[Stored records]
::::::
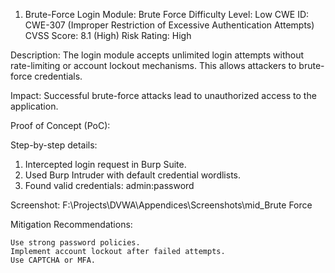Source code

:1. Brute-Force Login
Module: Brute Force
Difficulty Level: Low
CWE ID: CWE-307 (Improper Restriction of Excessive Authentication Attempts)
CVSS Score: 8.1 (High)
Risk Rating: High

Description:
The login module accepts unlimited login attempts without rate-limiting or account lockout mechanisms. This allows attackers to brute-force credentials.

Impact:
    Successful brute-force attacks lead to unauthorized access to the application.

Proof of Concept (PoC):

Step-by-step details:
1. Intercepted login request in Burp Suite.
2. Used Burp Intruder with default credential wordlists.
3. Found valid credentials: admin:password

Screenshot:
F:\Projects\DVWA\Appendices\Screenshots\mid_Brute Force

Mitigation Recommendations:

    Use strong password policies.
    Implement account lockout after failed attempts.
    Use CAPTCHA or MFA.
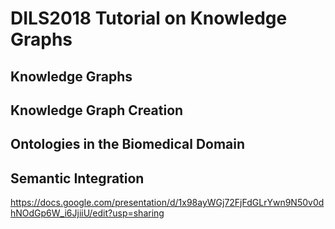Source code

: # DILS2018 Tutorial on Knowledge Graphs

## Knowledge Graphs 

## Knowledge Graph Creation 

## Ontologies in the Biomedical Domain

## Semantic Integration

https://docs.google.com/presentation/d/1x98ayWGj72FjFdGLrYwn9N50v0dhNOdGp6W_i6JjiiU/edit?usp=sharing
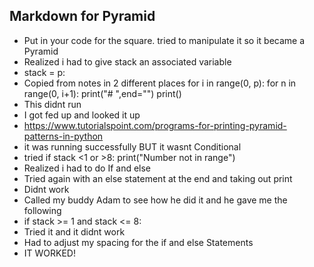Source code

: ## Markdown for Pyramid
- Put in your code for the square. tried to manipulate it so it became a Pyramid
- Realized i had to give stack an associated variable
- stack = p:
- Copied from notes in 2 different places
   for i in range(0, p):
      for n in range(0, i+1):
         print("# ",end="")
      print()
- This didnt run
- I got fed up and looked it up
- https://www.tutorialspoint.com/programs-for-printing-pyramid-patterns-in-python
- it was running successfully BUT it wasnt Conditional
- tried if stack <1 or >8: print("Number not in range")
- Realized i had to do If and else
- Tried again with an else statement at the end and taking out print
- Didnt work
- Called my buddy Adam to see how he did it and he gave me the following
- if stack >= 1 and stack <= 8:
- Tried it and it didnt work
- Had to adjust my spacing for the if and else Statements
- IT WORKED!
::::::
* ACTION ITEM *
Look through the entries, and return every line that the word "else" appears in.

* TASK ANSWER *
- Realized i had to do If and else
- Tried again with an else statement at the end and taking out print
- Had to adjust my spacing for the if and else Statements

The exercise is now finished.